I am a fairly girly character these days. I love floral prints and salmon pink and frilly skirts. I love lace and chiffon. I wear flowers on my head. But, when I was in high school, I wasn’t exactly what you’d call “girly.” At all.

I was terribly interested in historical fashion, but that interest hadn’t yet bled into my wardrobe. I almost didn’t buy an adorable top because it was simply “too girly” (puff sleeves, ruffled yoke, and textured white fabric –hardly revolutionary by my standards now). I lived in t-shirts and jeans. I only started getting my hair colored at my mother’s insistence. I didn’t wear makeup and I didn’t do much more than brush my hair most days.

And yet, one activity stood as a bastion of girliness in my life: show choir.

Me back in the day.
Look at that foot position.

Yes, that’s right, I was in show choir from eighth grade through my senior year. I wore sequins. I wore makeup for the stage. I wore swirly skirts and dance tights. I learned to run in heels. I curled my hair (even if it did take a team of five girls to do so). I wore enormous, sparkly jewelry and sang about love. I have college friends who are still shocked by this information, despite my now-girly manner of dress.

And, honestly, I’m glad I was in show choir. I learned several lessons that have helped me out in the years since. It was a surprisingly good introduction to fashion, and my style still benefits from it today.

1. Knowing your own face is important.

Because I wasn’t terribly girly, there were always girls looking forward to doing my makeup when it came time for the show. However, because these girls didn’t know my face, the results ranged from a bad brush with over-applied gunmetal eyeshadow to too-dark foundation that made me look orange. I learned fast that if I wanted to look presentable, I’d need to know what looked right on my face.

2. So are your undergarments.

Before I dropped into the Lolita world of bloomers and petticoats, show choir taught me the importance of my outfit’s foundation. The right bra made the occasional shimmy bearable. Dance tights kept everything held tight. Spanx kept me from feeling exposed in twirly skirts. They were all essential.

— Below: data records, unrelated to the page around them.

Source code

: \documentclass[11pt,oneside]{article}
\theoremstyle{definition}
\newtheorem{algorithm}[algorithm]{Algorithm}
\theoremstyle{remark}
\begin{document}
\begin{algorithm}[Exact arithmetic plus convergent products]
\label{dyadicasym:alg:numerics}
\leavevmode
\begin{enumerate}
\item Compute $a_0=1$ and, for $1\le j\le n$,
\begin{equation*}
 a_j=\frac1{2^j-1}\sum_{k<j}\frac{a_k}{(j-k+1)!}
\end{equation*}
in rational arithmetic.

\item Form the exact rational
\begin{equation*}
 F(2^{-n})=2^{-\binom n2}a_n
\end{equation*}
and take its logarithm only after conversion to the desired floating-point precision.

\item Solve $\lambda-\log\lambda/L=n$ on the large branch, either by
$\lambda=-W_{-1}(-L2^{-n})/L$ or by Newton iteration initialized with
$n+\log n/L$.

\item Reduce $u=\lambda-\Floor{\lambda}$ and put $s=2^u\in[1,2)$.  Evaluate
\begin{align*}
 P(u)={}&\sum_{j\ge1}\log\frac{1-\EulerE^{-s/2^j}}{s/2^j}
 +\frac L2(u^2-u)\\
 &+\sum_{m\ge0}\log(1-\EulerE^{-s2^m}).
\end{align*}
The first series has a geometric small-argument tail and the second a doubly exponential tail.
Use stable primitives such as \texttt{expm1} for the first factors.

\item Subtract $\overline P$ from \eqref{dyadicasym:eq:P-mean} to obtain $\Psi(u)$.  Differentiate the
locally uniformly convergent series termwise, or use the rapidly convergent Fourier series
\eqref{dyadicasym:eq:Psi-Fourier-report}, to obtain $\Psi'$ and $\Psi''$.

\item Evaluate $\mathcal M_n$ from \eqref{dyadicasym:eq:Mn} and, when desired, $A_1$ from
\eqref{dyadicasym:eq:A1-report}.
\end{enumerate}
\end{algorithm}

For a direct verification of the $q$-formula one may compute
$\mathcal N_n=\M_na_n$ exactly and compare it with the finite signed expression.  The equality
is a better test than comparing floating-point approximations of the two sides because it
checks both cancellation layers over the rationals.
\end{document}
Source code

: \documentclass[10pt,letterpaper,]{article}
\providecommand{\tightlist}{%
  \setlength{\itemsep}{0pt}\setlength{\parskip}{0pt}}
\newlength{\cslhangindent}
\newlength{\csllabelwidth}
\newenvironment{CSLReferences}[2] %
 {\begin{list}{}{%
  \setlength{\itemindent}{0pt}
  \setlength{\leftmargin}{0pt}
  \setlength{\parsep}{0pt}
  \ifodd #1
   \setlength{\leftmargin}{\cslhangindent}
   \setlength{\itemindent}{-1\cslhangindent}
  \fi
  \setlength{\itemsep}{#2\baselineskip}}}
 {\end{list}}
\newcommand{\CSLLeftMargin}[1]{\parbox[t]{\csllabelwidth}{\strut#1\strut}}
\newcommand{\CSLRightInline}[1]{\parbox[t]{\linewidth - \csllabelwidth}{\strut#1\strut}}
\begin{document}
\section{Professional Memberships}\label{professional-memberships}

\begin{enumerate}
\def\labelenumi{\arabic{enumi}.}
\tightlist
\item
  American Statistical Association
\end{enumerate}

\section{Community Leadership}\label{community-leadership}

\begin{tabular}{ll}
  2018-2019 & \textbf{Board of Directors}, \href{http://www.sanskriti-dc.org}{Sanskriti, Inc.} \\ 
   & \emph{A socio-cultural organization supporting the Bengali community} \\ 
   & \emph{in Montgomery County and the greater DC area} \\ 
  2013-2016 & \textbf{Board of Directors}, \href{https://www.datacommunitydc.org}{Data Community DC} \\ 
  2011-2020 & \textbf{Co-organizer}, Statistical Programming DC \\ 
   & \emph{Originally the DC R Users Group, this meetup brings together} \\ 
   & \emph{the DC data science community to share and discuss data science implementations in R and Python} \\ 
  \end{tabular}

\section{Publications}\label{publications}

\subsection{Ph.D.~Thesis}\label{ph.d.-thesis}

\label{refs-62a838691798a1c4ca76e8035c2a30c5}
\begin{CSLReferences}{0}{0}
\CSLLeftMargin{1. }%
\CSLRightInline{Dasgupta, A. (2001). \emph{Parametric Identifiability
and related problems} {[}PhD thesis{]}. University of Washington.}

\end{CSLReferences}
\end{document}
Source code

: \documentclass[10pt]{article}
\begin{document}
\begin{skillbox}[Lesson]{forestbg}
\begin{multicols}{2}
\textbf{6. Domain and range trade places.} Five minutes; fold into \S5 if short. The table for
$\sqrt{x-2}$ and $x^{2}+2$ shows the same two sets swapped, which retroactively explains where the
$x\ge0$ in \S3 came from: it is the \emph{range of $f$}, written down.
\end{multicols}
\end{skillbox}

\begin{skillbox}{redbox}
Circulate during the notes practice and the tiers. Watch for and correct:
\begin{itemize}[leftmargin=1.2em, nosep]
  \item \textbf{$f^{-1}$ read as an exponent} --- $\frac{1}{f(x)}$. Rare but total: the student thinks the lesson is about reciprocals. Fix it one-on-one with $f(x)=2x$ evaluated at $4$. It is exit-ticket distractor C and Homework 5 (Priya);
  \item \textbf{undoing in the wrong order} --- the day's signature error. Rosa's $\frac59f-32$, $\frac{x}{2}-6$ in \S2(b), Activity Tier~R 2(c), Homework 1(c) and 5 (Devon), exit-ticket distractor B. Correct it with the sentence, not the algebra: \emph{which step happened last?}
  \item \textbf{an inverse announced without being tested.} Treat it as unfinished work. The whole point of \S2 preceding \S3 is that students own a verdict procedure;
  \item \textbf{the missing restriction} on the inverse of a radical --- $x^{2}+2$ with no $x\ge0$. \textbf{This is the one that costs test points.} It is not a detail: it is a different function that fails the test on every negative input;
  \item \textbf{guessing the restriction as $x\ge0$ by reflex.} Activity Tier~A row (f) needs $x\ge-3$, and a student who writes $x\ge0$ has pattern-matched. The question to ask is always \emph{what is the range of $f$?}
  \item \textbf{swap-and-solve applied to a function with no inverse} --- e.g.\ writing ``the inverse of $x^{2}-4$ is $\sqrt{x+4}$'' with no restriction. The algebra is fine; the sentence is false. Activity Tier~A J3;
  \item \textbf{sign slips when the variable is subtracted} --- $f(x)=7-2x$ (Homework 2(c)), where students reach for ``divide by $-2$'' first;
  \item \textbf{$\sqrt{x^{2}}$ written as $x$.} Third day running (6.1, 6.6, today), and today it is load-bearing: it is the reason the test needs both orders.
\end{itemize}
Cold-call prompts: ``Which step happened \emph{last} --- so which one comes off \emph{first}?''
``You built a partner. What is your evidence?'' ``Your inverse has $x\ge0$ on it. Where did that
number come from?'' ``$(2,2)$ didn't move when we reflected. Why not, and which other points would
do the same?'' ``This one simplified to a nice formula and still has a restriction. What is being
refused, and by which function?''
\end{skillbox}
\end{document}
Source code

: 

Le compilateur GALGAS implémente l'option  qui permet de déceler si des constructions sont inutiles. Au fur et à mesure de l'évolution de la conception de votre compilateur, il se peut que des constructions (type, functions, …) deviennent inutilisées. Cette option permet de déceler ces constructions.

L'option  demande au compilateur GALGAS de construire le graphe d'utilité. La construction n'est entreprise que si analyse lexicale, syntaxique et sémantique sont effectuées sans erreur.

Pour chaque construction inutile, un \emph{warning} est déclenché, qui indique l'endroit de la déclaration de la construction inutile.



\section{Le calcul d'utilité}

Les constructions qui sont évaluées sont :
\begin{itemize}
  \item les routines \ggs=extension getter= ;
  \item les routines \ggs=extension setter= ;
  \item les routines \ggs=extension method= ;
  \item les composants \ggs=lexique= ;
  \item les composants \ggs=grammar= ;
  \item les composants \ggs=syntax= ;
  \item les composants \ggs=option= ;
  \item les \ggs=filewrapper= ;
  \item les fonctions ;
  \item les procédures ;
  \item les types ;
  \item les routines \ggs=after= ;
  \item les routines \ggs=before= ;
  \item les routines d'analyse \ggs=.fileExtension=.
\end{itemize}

And, no matter what style I’m pulling from, the right undergarments are still essential.

3. Choose your battles.

We were expected to have bouncy, chipper curls for every show and, as previously mentioned, it took a team of five to get my hair up to that standard. It lasted an hour at most. When I wasn’t performing for competition, curling my hair was a battle not worth fighting. It still isn’t. Sometimes, you just have to choose which battles are worth fighting for your style, and which aren’t.

4. The art of the quick change.

I would never be able to pull a Lolita pit stop without this. Show choir forced me to be able to do, among other things, a complete outfit change in a stairwell in two minutes flat. I put this skill to work every time I need to pull off an outfit change in a restroom, in a closet, or even at home.

5. Confidence is everything.

My senior year, I got moved to the top show choir mid-year and had to learn the show without help in just three weeks. The girls were catty. The work was hard. However, as long as I kept my head high and my shoulders back, nobody questioned my right to be there. The same goes for every outfit I have ever worn.

6. “Girliness” is not weakness.

There’s a common misconception that femininity is weakness. That is completely untrue. If I can dance on blistered feet and still wear a smile, stare down a girl who had made a rude comment, or make it through a long evening dance practice and still bicycle home, I can do just about anything. My skirts have nothing to do with it either way.